- [Records shown]
━━━━━━━━

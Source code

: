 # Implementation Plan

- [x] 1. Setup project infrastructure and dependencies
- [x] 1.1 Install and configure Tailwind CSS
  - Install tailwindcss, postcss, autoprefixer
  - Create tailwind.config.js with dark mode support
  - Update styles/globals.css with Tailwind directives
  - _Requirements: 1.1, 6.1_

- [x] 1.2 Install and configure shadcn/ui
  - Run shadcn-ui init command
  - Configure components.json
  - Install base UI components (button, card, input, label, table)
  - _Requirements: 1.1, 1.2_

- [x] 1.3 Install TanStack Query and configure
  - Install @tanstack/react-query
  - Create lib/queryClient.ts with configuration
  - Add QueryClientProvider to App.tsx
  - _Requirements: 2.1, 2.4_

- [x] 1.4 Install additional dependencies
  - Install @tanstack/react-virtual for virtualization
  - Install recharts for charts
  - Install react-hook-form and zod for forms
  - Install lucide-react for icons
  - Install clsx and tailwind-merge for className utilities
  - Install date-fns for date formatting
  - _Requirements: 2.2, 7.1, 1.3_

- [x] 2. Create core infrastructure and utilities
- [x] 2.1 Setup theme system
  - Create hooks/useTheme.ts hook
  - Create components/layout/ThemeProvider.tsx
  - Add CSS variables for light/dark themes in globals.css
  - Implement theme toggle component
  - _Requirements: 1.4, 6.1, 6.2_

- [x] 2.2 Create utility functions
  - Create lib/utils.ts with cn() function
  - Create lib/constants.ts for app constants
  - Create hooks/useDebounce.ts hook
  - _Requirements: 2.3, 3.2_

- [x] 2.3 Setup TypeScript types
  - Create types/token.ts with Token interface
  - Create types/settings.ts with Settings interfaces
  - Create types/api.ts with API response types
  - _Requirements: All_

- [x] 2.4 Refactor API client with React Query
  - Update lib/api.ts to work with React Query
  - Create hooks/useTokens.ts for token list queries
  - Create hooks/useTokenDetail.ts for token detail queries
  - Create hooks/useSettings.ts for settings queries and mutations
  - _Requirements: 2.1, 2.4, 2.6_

━━━━━━━━

- [Assignment] Copy out only the lines above from the one with "- Run shadcn-ui init command" to the one with "- Install clsx", inclusive, exactly as they stand.

- [Solution to this task]
  - Run shadcn-ui init command
  - Configure components.json
  - Install base UI components (button, card, input, label, table)
  - _Requirements: 1.1, 1.2_

- [x] 1.3 Install TanStack Query and configure
  - Install @tanstack/react-query
  - Create lib/queryClient.ts with configuration
  - Add QueryClientProvider to App.tsx
  - _Requirements: 2.1, 2.4_

- [x] 1.4 Install additional dependencies
  - Install @tanstack/react-virtual for virtualization
  - Install recharts for charts
  - Install react-hook-form and zod for forms
  - Install lucide-react for icons
  - Install clsx and tailwind-merge for className utilities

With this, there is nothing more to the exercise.